In 1980 Waniek relocated away from Silesia. Since then he has lived and worked in Brwinów a short distance to the west of Warsaw, though he has continued to visit Silesia several times a year. In the context of his art, he has been quoted as saying that since moving away he has come to understand Silesia better ("Lepiej zrozumiałem Śląsk").

== Work ==

=== Artist ===
Henryk Waniek is a surrealist painter. Many of his works feature symmetrical overall designs and / or concentric shapes. He frequently incorporates very traditional features such as windows, drinking vessels, ladders, devils, rainbows and shooting stars. He himself speaks of a "magical vision" of the world. He expresses himself using traditional oil painting techniques. He also works with different types of drawings involving graphic art and poster art. From time to time he has diversified into the performing arts, designing stage sets. His works have featured in over 100 exhibitions and he has been honoured with various prizes.

=== Essayist ===
Henryk Waniek has published several volumes of essays. Topics that engage him include history and philosophy along with religious and mystical studies. He has a continuing fascination with the seemingly endless twists and complexities of the history and culture of Silesia. He is particularly known for his three volumes of essays on Silesia:
- "Hermes w Górach Śląskich " ("Hermes in Upper Silesia", 1994)
- "Opis podróży mistycznej z Oswięcimia do Zgorzelca" ("Description of a mystical journey from Auschwitz to Görlitz 1257–1957", 1996)
- "Pitagoras na trawie" ("Pythagoras on the Meadow", 1997)
A subsequent work, "Wyprzedaż duchów" ("Sale of Ghosts", 2007), describes a journey through the region that since the start of the twentieth century has become known as the Sudetenland ("Kraj Sudetów"). Waniek also writes literary criticism and, since 1971, has contributed regularly to cultural and literary journals.

=== Novelist ===
He has also authored four novels:
- "Dziady berlińskie" ("Grandfather from Berlin", 1995)
- "Dziady paryskie" ("Grandfather from Paris", 1998)
- "Finis Silesiae" ("The end of Silesia", 2003)
- "Jak Johannes Kepler jadąc do Żagania na Śląsku zahaczył o księżyc" ("How Jan Kapler found the moon while travelling to Żagań in Silesia", 2015)

=== Obiter scripta ===
In "Sprawa Hermesa" (Der Fall Hermes / "The Hermes case", 2007) Waniek tells the story of the controversial Prussian Rosicrucian theologian Hermann Daniel Hermes (1734–1807).

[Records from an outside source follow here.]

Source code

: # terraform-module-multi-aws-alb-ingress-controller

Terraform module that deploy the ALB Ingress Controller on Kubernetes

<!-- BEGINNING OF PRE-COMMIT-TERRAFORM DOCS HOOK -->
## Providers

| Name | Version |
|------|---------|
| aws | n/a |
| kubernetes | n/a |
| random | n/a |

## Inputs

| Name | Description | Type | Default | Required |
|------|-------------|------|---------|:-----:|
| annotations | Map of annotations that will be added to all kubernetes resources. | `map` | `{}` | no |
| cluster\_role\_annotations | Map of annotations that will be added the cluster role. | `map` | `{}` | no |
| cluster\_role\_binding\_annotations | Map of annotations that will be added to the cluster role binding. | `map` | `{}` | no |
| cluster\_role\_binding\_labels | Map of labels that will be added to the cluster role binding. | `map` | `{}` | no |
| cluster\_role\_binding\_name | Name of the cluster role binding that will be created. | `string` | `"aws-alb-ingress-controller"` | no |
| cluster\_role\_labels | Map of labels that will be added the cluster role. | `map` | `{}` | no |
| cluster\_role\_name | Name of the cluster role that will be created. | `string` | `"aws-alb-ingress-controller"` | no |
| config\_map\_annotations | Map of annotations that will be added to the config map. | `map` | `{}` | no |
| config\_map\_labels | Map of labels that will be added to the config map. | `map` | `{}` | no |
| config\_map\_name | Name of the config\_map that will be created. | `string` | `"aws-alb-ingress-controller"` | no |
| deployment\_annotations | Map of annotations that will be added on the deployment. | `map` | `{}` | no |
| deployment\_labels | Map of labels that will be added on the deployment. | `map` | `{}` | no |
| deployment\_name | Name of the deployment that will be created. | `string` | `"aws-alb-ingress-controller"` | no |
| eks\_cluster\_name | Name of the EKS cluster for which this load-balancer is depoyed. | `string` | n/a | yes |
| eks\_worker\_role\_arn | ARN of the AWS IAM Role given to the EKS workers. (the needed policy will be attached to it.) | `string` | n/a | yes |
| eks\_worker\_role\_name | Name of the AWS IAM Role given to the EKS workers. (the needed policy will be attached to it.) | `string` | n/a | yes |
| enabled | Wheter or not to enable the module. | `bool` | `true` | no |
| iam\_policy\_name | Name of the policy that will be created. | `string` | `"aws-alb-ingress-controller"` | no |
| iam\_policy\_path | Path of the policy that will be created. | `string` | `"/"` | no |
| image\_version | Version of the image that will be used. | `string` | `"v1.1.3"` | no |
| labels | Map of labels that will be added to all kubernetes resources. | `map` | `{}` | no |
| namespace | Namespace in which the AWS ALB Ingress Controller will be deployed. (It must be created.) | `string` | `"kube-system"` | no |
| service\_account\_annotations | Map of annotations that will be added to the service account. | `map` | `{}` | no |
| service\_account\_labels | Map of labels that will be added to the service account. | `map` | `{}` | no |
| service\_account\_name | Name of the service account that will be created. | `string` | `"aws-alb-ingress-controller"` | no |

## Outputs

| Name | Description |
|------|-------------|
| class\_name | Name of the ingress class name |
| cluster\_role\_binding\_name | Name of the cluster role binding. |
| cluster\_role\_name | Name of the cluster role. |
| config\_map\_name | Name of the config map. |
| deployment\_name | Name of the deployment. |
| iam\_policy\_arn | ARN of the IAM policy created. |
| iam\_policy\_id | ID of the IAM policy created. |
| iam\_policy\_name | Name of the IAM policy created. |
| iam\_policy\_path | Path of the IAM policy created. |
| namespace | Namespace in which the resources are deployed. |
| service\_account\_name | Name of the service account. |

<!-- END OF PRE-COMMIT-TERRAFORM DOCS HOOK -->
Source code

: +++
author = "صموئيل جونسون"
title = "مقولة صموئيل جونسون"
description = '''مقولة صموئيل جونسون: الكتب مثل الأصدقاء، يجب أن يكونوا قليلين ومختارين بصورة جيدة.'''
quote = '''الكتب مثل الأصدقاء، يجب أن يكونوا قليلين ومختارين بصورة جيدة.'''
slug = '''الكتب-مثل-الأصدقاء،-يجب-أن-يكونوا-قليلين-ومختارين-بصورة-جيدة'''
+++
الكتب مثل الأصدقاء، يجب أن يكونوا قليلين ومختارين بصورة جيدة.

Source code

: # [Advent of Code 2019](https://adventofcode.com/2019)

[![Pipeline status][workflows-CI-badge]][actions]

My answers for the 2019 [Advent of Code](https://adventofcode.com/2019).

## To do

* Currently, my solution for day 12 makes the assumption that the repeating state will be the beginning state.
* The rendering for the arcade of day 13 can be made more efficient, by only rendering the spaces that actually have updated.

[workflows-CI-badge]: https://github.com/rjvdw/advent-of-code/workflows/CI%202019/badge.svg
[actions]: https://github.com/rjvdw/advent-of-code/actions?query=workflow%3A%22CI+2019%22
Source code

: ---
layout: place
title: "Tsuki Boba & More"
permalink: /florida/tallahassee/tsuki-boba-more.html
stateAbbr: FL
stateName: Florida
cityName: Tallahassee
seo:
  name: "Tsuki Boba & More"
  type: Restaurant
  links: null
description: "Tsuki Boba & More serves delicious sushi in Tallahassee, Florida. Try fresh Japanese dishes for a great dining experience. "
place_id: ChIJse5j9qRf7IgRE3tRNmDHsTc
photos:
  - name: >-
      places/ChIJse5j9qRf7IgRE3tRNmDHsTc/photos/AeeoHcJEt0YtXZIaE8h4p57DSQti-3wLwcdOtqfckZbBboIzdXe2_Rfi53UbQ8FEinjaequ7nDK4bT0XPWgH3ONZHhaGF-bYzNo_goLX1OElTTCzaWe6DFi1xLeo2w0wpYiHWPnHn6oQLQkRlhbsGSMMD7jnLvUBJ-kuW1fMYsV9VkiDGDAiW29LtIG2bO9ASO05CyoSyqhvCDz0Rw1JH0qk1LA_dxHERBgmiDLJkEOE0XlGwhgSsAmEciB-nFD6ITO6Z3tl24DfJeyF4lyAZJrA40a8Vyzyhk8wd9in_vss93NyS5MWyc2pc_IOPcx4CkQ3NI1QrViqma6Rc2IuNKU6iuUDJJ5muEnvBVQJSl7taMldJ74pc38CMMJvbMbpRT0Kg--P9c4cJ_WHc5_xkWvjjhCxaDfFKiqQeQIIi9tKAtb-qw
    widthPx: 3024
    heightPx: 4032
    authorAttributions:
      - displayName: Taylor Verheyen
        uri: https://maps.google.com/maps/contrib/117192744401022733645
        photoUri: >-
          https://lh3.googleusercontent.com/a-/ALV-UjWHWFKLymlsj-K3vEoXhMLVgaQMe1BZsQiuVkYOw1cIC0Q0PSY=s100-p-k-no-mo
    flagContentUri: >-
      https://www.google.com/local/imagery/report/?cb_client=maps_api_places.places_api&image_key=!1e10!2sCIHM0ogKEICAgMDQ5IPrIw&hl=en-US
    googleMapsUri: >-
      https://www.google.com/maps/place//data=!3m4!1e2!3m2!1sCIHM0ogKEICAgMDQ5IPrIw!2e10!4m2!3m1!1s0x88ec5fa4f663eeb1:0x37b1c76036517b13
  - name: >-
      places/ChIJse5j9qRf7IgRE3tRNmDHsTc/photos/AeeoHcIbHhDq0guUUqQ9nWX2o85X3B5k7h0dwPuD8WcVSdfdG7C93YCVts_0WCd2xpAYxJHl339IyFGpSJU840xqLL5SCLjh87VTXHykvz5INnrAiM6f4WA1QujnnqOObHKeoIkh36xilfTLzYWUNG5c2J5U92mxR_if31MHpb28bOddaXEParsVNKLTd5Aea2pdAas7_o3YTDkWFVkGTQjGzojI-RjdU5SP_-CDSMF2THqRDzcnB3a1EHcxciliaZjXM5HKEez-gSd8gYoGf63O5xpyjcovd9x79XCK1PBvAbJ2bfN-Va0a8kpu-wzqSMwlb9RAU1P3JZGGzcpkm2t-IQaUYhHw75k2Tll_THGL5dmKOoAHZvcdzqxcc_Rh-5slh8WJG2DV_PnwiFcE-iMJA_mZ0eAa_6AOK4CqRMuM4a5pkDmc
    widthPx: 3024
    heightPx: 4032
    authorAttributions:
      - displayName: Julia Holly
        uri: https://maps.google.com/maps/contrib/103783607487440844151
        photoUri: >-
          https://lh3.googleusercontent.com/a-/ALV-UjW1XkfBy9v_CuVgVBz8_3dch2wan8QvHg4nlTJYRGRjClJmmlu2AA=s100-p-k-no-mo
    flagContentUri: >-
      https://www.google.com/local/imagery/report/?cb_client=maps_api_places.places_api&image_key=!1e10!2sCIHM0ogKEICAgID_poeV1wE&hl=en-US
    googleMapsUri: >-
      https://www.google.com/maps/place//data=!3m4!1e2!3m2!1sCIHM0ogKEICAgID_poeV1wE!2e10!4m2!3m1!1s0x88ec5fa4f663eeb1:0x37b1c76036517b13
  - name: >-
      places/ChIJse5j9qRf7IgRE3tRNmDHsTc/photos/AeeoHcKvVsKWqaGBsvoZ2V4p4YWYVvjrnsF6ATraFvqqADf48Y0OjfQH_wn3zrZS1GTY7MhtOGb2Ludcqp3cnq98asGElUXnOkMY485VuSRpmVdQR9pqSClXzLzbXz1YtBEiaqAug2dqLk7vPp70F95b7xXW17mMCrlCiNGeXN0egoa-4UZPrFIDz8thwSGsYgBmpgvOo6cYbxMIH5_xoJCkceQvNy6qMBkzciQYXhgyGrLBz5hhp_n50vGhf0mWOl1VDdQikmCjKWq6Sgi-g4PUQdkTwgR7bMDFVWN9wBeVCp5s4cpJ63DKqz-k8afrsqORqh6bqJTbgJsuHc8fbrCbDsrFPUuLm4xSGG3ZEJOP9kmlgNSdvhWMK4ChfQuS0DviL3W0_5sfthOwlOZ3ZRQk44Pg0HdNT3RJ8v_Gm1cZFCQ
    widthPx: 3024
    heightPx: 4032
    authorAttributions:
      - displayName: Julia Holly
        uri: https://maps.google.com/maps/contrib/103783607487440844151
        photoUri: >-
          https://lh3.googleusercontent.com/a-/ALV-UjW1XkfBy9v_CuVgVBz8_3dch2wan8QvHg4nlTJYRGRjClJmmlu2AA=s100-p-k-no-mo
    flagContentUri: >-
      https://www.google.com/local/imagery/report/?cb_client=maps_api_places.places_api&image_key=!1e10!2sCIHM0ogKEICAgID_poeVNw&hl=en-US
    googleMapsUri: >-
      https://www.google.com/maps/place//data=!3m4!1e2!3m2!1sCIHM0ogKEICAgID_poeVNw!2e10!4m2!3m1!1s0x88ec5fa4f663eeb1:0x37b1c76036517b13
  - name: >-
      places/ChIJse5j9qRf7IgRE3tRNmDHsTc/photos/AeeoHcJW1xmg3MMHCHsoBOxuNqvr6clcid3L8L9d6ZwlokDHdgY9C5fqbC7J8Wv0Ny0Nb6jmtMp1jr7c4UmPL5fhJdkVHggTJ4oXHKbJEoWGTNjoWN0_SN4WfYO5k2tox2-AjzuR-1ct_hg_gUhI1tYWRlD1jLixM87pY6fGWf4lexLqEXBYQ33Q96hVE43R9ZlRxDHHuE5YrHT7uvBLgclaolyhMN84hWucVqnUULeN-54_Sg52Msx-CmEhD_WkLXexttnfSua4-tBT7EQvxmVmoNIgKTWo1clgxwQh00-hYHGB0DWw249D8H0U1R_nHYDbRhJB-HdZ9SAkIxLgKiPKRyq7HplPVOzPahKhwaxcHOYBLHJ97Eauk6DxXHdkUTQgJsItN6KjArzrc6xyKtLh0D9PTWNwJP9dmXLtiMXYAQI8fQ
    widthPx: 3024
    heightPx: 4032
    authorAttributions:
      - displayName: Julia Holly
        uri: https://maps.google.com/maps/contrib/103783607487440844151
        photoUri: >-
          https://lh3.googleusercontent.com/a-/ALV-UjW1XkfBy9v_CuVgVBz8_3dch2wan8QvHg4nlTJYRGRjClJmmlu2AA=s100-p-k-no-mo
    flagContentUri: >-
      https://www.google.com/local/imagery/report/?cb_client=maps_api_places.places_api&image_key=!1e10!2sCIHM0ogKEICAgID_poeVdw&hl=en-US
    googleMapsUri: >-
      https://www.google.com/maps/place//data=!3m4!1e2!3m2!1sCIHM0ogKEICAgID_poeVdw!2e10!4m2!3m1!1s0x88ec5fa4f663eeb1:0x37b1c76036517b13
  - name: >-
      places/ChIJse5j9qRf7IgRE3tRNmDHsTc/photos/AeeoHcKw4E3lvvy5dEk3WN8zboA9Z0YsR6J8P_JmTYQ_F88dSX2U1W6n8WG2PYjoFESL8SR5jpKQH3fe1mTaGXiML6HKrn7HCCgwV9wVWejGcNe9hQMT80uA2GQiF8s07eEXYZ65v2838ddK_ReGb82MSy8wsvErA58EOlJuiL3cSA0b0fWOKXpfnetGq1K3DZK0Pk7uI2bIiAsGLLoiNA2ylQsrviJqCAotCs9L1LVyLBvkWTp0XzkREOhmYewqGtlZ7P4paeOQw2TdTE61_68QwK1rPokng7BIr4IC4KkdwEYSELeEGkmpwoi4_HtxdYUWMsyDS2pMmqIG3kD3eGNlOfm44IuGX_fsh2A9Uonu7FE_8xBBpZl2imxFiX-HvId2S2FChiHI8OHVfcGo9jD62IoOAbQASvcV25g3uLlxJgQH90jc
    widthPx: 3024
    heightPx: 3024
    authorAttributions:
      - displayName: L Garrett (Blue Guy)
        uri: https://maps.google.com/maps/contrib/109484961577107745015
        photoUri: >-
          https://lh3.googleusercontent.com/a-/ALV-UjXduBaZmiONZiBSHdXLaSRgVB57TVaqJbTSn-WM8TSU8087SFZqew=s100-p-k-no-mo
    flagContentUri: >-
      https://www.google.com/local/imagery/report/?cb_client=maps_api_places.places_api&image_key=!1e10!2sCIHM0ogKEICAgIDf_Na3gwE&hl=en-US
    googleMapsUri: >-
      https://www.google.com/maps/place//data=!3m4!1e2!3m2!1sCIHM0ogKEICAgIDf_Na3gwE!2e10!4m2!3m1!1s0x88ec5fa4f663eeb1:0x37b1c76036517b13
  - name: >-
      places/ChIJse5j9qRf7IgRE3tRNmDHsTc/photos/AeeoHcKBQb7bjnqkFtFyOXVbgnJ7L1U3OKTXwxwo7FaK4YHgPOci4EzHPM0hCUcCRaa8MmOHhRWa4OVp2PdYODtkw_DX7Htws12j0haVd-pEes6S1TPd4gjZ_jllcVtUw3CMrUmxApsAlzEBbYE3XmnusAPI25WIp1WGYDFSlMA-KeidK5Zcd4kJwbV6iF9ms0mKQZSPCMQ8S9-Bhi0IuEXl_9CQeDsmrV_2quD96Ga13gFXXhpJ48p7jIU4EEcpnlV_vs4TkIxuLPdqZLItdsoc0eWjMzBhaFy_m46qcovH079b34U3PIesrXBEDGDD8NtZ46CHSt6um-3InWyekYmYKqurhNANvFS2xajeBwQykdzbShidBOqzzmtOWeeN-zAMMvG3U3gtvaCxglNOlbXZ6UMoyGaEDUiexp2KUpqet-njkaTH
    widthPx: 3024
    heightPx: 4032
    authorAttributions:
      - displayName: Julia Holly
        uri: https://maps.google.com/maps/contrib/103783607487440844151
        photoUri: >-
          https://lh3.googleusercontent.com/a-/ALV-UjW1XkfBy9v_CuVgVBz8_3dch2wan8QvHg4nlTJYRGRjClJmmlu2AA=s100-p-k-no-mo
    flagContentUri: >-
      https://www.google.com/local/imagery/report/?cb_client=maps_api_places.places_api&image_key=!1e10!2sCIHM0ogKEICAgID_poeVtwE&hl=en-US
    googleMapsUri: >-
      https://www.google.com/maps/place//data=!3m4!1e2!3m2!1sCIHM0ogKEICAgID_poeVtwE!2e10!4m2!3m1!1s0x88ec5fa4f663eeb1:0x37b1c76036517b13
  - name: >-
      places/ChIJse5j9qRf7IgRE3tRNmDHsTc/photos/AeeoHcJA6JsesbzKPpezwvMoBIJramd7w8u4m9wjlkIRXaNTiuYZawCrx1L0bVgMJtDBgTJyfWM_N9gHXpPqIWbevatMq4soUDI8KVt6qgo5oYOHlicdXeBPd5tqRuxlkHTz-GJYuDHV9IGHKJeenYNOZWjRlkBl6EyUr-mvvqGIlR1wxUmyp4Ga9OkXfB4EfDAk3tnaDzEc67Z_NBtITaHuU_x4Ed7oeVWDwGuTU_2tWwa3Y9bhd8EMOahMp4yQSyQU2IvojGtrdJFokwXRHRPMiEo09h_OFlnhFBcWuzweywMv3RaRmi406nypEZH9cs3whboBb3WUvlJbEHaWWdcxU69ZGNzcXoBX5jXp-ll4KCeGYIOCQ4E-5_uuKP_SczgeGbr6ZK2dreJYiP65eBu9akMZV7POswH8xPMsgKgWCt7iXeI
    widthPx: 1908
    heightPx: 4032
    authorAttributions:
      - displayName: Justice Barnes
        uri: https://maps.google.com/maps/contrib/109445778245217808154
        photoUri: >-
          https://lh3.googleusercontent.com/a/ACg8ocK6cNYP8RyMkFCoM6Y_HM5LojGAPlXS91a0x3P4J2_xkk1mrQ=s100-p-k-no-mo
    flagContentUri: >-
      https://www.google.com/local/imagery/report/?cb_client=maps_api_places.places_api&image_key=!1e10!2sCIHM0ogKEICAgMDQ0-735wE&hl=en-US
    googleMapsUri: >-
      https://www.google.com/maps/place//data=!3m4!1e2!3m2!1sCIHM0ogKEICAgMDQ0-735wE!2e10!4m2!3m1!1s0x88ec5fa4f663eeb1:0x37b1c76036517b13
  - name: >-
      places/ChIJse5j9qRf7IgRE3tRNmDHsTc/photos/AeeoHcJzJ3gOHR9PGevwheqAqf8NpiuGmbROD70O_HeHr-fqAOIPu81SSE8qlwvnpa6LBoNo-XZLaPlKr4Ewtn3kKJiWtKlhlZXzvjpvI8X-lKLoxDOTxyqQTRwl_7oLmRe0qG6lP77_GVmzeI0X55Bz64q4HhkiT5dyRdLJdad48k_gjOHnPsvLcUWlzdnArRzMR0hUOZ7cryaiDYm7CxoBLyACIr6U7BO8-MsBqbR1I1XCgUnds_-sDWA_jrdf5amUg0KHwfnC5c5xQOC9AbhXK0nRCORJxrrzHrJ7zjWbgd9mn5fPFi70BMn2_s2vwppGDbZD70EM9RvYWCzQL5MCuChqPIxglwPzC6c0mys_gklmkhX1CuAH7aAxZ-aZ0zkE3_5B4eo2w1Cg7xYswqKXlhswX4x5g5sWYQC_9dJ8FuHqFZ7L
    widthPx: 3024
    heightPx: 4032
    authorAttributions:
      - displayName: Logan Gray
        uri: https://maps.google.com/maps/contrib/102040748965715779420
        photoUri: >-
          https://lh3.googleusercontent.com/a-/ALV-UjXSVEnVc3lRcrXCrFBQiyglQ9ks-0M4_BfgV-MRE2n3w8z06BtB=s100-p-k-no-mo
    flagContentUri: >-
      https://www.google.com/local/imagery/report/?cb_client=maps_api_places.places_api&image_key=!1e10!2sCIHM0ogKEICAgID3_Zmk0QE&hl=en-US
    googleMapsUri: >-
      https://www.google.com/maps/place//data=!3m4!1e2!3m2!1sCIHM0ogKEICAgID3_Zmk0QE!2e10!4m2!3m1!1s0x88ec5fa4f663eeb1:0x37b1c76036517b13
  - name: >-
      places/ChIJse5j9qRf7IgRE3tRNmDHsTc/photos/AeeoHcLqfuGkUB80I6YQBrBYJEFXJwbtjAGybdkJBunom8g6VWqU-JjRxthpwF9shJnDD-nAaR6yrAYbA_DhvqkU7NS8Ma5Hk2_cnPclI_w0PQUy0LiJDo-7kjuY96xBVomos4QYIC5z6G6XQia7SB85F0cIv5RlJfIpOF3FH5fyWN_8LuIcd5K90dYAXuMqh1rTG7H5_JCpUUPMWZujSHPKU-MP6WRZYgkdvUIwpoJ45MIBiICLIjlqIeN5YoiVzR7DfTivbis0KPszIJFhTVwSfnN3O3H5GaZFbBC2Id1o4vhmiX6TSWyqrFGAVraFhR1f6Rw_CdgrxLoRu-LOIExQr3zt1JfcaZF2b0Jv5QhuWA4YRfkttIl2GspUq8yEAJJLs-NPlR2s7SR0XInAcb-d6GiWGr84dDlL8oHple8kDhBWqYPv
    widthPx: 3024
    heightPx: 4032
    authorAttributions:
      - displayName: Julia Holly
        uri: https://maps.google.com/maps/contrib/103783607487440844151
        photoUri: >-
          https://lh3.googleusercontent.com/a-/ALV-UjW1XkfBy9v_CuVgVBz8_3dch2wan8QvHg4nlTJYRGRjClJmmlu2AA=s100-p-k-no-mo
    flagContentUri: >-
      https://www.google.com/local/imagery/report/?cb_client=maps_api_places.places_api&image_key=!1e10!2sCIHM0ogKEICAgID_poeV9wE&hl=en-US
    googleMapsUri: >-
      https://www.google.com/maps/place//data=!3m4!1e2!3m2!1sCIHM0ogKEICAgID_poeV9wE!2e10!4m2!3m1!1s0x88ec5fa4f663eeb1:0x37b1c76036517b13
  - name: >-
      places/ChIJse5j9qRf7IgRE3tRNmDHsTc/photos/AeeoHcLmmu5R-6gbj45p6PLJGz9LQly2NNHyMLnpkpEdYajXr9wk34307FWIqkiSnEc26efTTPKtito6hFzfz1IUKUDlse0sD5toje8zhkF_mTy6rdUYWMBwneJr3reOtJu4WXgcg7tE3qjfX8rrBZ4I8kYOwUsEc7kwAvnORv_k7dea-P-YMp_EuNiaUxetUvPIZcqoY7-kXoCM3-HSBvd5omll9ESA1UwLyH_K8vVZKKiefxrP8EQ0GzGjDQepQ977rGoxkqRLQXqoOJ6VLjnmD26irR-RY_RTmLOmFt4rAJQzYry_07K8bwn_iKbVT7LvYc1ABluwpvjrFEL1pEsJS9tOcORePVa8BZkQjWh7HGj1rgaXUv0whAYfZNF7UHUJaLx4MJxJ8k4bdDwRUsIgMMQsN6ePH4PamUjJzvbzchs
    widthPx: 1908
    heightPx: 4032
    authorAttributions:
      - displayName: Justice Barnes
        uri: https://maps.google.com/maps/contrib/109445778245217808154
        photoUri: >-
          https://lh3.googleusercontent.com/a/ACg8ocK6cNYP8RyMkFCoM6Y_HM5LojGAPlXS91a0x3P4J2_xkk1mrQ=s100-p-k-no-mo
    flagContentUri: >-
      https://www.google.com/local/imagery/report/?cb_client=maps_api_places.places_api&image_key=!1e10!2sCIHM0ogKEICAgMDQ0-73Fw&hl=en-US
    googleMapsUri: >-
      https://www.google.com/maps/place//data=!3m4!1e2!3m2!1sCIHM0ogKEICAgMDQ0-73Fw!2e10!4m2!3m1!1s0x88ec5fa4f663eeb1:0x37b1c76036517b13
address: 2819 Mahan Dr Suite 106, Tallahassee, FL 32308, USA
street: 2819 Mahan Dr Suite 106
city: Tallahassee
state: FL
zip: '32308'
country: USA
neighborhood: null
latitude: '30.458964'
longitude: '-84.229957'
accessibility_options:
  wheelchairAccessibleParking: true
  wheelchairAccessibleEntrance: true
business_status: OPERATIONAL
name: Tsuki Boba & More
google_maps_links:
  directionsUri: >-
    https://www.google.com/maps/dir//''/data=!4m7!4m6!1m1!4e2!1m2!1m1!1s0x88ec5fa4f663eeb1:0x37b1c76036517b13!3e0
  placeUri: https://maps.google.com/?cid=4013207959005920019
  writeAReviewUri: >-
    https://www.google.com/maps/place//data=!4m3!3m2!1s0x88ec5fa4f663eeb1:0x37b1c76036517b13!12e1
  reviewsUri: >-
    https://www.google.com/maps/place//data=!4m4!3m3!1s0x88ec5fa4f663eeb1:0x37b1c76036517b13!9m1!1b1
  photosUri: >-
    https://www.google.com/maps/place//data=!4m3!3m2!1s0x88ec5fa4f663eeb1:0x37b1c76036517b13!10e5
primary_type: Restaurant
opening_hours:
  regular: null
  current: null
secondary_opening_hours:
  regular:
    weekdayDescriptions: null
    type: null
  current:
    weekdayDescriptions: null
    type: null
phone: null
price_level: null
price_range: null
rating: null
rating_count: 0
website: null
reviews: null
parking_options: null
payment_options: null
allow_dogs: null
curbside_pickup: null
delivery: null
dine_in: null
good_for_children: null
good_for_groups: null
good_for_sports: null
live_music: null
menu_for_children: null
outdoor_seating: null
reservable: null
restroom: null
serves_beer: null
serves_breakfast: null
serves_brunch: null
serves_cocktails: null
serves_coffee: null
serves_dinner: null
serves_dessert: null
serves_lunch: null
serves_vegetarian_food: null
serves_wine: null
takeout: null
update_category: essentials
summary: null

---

His collection of poems, short stories and stage miniatures appeared in 2013 under the title "Notatnik i modlitewnik drogowy" ("The travellers book of notes and prayers")

"Cmentarz nieśmiertelnych" ("Cemetery of the undead", 2015) is the story of the Szklarska Poręba artists' colony.

In 1998 Andrzej Titkow made a documentary film about Henryk Waniek under the title "Sztuka błądzenia" (loosely "The wanderer's art").

== Personal ==
Henryk Waniek married Joanna Pasiud in 1972. Their son and daughter were born in 1978 and 1985.